## [EXERCISE DETAILS]
Scan the records below for lines with the word "dictionary", then state how many you find and nothing else.
= = = = = = =
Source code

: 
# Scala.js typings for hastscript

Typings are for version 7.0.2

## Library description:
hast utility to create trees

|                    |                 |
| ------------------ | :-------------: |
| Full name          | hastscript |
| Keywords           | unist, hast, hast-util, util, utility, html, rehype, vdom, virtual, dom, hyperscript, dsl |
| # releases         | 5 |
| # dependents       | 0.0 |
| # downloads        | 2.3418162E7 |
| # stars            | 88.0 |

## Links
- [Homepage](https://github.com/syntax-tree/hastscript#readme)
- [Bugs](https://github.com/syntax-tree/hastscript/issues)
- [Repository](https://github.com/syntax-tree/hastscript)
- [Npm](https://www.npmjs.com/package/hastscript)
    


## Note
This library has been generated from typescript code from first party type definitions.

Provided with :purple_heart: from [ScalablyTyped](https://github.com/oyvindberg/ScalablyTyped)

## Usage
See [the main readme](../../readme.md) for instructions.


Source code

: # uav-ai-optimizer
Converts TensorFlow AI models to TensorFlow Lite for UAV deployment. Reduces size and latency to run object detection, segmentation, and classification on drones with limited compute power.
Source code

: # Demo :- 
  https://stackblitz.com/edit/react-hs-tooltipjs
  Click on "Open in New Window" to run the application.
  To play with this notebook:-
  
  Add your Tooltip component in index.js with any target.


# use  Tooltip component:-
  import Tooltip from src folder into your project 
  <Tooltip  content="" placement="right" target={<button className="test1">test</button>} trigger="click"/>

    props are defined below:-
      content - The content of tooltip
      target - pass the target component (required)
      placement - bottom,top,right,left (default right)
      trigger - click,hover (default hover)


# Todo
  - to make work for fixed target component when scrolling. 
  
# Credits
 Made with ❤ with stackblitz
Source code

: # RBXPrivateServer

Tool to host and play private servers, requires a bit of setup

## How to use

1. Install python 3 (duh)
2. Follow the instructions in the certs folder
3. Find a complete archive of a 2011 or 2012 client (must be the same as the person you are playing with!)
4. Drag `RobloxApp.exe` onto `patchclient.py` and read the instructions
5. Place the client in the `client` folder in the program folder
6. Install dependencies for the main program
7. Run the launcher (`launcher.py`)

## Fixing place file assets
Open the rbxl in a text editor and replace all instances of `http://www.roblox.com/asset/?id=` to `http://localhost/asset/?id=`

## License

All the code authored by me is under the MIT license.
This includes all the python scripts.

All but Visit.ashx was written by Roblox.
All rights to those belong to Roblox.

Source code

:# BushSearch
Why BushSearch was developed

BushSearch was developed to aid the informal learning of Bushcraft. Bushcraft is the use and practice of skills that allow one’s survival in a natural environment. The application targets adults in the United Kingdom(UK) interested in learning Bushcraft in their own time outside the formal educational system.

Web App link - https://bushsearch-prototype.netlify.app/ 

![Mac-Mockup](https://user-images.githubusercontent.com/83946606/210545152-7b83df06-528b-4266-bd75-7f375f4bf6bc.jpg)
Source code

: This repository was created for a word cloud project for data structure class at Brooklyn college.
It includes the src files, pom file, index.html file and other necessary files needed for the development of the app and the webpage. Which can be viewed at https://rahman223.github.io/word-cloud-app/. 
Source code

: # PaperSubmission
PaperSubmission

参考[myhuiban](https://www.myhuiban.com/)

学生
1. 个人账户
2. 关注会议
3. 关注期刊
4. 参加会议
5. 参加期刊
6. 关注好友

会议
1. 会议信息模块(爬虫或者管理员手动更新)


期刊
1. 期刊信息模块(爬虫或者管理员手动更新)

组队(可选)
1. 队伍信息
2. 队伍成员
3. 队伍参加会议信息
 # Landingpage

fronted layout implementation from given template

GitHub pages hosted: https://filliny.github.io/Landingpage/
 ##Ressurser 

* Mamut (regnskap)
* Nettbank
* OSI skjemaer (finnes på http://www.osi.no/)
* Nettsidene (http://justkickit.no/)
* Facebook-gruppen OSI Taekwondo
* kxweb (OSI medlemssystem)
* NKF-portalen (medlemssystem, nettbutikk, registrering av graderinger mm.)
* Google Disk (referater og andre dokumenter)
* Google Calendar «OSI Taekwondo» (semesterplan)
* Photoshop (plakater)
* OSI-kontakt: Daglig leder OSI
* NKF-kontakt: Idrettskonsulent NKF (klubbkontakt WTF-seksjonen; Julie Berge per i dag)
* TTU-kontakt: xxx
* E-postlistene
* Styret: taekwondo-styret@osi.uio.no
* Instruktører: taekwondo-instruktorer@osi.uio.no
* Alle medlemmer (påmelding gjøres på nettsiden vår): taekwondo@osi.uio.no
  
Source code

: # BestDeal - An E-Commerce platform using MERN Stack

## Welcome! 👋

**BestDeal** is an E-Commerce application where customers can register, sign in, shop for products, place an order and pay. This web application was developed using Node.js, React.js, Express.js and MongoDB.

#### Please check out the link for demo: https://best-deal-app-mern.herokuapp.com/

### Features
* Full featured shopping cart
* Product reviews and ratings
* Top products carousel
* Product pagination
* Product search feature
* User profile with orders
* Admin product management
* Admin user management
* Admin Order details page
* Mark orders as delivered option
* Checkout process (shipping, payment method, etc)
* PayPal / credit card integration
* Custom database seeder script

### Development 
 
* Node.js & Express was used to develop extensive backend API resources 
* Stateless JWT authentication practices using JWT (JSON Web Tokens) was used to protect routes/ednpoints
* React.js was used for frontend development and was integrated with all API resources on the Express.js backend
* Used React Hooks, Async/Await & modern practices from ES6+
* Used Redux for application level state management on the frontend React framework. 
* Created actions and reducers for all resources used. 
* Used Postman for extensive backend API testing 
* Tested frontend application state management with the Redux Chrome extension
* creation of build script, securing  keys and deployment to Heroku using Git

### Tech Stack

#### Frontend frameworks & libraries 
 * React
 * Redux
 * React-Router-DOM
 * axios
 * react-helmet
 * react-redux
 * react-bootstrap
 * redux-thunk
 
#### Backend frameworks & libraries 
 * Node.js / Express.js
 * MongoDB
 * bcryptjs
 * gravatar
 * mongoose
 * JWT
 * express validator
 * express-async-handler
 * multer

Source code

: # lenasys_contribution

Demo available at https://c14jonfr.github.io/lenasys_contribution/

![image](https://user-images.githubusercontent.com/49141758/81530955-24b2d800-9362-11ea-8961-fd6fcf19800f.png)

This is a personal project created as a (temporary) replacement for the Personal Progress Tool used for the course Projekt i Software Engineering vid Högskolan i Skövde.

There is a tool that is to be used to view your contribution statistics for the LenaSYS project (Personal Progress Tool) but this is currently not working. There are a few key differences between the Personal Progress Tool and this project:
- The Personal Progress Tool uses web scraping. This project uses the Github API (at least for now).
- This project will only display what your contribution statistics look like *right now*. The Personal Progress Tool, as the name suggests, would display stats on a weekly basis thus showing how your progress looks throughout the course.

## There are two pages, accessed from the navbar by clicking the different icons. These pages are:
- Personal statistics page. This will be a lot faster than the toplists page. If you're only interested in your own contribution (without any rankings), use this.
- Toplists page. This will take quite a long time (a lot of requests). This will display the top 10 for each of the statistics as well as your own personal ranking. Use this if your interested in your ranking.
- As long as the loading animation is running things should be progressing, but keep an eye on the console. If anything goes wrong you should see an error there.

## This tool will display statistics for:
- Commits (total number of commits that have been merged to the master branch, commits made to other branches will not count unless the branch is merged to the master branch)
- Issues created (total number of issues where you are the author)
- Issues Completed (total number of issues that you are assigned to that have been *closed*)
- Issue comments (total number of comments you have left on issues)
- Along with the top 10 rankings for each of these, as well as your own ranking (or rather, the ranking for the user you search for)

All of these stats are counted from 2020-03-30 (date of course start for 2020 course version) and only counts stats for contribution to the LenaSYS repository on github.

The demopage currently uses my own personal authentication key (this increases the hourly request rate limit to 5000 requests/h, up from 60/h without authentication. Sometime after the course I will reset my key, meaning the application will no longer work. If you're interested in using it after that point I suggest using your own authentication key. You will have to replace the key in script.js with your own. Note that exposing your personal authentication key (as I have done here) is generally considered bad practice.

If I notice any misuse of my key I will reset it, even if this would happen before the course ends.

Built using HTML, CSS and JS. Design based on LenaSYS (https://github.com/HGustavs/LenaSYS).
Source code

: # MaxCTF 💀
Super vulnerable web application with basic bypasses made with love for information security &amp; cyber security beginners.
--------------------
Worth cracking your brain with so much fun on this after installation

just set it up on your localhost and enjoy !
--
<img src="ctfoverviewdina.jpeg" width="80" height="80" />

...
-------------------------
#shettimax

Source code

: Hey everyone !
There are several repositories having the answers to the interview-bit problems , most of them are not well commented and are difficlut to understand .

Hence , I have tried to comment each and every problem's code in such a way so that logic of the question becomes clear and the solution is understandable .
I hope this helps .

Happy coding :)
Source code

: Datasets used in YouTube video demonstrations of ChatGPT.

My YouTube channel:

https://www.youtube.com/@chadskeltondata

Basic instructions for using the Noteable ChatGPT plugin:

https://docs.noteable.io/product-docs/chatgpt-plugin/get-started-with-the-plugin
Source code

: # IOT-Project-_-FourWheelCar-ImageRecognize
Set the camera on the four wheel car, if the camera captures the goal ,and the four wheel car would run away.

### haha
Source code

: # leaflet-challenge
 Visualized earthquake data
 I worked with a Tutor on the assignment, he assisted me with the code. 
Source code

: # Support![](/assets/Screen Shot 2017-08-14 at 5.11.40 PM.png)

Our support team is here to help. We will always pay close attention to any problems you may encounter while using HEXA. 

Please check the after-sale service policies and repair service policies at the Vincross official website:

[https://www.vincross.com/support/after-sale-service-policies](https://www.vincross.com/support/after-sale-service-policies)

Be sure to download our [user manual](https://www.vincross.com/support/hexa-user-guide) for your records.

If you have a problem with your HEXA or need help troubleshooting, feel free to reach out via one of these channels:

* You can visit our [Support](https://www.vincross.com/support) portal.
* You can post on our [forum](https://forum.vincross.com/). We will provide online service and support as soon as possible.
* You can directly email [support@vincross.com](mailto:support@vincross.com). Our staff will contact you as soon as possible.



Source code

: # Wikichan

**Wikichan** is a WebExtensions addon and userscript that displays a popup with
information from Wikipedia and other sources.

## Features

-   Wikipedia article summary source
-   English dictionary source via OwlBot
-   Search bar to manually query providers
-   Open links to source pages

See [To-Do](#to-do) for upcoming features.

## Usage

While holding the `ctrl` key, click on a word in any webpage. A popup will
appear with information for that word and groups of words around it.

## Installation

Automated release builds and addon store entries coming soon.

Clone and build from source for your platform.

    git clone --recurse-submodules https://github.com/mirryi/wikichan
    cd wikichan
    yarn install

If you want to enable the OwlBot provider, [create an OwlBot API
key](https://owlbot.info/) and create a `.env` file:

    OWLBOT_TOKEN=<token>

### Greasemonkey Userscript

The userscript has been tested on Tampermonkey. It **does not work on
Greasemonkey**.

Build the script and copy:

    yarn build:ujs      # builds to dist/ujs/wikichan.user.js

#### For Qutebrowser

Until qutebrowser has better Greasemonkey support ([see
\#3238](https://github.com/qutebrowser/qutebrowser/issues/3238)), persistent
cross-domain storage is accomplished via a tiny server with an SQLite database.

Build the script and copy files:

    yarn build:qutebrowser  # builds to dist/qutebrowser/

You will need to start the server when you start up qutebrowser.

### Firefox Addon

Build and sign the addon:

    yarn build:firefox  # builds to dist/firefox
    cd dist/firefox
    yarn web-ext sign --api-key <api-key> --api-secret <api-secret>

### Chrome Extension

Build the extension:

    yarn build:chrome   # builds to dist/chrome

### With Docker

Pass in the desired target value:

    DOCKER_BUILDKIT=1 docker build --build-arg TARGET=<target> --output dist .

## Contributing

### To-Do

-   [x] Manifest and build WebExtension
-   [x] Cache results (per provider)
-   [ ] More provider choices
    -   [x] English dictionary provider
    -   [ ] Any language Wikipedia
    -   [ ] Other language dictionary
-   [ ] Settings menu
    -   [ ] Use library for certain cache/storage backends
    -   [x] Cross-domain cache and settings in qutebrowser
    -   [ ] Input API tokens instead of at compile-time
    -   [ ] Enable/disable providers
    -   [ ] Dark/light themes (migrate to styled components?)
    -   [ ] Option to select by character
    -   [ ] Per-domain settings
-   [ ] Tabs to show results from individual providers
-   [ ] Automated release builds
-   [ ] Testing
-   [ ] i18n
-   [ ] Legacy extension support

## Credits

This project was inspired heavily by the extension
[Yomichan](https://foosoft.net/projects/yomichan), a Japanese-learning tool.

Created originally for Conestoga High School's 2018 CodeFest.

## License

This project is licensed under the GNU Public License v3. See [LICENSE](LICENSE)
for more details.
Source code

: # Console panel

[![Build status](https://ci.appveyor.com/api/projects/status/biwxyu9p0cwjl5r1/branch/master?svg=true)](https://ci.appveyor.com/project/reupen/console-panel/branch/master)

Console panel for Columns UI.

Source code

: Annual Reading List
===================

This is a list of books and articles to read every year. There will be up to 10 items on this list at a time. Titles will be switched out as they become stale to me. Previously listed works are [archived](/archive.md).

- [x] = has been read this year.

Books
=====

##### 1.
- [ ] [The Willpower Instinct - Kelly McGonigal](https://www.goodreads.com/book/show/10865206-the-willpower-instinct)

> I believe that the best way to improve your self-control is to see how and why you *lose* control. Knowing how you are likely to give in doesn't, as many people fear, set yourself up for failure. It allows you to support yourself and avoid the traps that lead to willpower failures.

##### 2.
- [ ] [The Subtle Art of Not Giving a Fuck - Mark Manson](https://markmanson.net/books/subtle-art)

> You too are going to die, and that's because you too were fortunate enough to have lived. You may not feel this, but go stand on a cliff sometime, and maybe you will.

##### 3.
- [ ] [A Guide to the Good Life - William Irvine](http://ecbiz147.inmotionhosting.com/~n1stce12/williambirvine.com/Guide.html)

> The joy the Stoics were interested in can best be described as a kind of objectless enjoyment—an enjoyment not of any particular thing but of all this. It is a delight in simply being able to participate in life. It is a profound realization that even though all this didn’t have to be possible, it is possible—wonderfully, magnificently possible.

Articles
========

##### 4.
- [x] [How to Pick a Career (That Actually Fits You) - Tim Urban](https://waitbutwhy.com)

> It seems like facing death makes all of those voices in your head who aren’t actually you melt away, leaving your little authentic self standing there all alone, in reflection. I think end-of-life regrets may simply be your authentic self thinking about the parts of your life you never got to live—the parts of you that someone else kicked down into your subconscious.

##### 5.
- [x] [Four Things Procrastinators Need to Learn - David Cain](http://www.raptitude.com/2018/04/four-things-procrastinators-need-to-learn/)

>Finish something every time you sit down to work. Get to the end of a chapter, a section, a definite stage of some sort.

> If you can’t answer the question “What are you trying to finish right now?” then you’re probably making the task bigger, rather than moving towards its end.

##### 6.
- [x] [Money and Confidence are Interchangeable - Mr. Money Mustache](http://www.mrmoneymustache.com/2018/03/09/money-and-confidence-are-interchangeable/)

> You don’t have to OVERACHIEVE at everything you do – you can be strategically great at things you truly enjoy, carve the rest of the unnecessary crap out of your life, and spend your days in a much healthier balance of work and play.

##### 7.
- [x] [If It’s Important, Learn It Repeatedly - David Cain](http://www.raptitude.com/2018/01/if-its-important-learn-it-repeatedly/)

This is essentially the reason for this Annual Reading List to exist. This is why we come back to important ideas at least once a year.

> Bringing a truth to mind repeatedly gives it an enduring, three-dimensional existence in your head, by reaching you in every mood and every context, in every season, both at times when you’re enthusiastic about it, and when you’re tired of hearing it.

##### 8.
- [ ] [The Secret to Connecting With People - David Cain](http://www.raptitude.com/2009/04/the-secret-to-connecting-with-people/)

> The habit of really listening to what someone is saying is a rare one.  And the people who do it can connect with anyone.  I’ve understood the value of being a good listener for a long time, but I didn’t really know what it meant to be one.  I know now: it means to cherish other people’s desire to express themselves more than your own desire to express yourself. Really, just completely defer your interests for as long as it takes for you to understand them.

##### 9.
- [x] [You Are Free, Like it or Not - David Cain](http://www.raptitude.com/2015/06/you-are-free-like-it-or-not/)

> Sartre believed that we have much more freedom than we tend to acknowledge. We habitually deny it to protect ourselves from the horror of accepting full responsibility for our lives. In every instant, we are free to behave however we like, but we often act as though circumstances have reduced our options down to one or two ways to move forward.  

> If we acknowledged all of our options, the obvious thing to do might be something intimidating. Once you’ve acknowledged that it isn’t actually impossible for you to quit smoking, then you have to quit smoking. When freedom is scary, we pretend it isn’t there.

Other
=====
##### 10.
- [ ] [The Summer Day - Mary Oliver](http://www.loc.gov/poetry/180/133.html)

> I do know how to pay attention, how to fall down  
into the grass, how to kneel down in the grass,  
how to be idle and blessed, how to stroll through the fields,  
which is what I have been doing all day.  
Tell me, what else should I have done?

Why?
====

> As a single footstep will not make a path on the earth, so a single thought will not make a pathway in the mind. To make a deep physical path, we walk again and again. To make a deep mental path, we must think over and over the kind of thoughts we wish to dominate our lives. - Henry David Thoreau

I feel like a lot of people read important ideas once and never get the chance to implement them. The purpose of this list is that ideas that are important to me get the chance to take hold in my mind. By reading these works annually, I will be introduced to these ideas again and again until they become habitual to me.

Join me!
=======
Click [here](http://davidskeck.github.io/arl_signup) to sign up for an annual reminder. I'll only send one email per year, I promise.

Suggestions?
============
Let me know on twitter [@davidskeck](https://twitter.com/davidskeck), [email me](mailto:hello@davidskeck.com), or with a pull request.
= = = = = = =
## [EXPECTED OUTPUT]
3